Grupo BAL
- Headquarters: Mexico
- Key people: Alejandro Baillères, President (2022-present)
- Subsidiaries: El Palacio de Hierro Grupo Nacional Provincial Instituto Tecnológico Autónomo de México Peñoles Profuturo ValMex
- Website: www.bal.com.mx

= Grupo BAL =

Mexican conglomerate

Grupo BAL is a cluster of Mexican companies in various sectors of the economy. Its president was Alberto Gonzalez Baillères, the second richest man in Mexico in 2013, according to Forbes. Gonzalez's son Alejandro Baillères has been president since 2022. The conglomerate is involved in Mexican sectors such as trade, energy, metallurgy, finance, insurance, pensions, investments, agriculture, health care, and music.

==Member companies==

Grupo Nacional Provincial (GNP) is the largest insurance company in Mexico, with more than 20% of the market share in the country. It is the only insurance company with 100% domestically based capital. It is also perhaps the oldest domestically based insurance company in Mexico, having existed since at least the early 20th century.
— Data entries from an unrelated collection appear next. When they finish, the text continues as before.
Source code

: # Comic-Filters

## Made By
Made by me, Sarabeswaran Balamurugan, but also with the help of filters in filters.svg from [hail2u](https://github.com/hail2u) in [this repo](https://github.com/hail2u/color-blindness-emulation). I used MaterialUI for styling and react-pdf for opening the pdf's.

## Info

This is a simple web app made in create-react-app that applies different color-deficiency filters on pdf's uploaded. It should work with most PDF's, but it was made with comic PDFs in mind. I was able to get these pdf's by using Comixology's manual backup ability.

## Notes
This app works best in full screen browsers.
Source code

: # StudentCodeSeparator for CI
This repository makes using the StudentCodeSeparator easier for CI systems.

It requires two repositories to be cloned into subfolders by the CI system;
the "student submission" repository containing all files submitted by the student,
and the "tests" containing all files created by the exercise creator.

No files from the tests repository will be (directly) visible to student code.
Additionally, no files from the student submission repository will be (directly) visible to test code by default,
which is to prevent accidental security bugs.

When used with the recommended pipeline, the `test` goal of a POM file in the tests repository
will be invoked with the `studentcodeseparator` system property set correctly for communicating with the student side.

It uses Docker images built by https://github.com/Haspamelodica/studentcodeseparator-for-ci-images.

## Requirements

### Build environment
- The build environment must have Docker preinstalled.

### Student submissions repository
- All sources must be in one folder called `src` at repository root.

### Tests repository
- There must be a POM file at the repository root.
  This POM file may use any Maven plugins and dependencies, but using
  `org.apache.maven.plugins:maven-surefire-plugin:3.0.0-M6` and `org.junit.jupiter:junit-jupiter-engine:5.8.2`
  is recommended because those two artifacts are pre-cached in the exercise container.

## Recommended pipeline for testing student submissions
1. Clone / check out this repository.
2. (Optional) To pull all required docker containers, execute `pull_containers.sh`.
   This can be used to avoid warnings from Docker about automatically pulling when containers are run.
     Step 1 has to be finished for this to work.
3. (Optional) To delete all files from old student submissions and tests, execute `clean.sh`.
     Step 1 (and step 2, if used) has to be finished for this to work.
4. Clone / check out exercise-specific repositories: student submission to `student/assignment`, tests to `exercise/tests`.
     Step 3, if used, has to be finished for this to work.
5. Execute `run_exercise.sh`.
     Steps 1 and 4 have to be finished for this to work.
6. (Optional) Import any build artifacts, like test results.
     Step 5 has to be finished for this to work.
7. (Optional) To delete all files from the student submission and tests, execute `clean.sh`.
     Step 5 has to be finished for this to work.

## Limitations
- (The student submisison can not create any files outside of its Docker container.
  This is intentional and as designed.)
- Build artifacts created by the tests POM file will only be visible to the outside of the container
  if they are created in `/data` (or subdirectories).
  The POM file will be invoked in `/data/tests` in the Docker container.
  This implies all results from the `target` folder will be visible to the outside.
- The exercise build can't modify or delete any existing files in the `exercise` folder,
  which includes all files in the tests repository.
Born from GNP, Profuturo is a retirement fund manager. Afore is the Mexican equivalent of a 401(k)) of Mexican workers. The company is the third largest in Mexico by AUM and the only one that isn't backed by a financial group.

El Palacio de Hierro is a department store chain that points to the most affluent market in Mexico, with international brands, many of which operate exclusively as Hermès, Burberry, and Adolfo Domínguez, among others. Founded in 1891 by a French businessman, it became the first department store in Mexico. The retail chain joined Grupo Bal in 1963. In addition to the operating department stores, of which there are nine locations, the group has diversified into the restaurant industry, design, travel, spa and boutique clothing brands.

The Autonomous Technological Institute of Mexico was founded on March 29, 1946, by the Mexican Association of Culture bringing together an outstanding group of bankers, industrialists and businessmen, led by Raúl Baillères, in order to make higher education the engine of industrial and economic change in Mexico.

Peñoles is a company in the mining and metallurgical operations in Latin America. It is the world's largest producer of refined silver and bismuth and Latin America's largest producer of lead and zinc.

VALMEX is a brokerage firm established in 1979. It offers specialized products and services for investment in the Mexican market.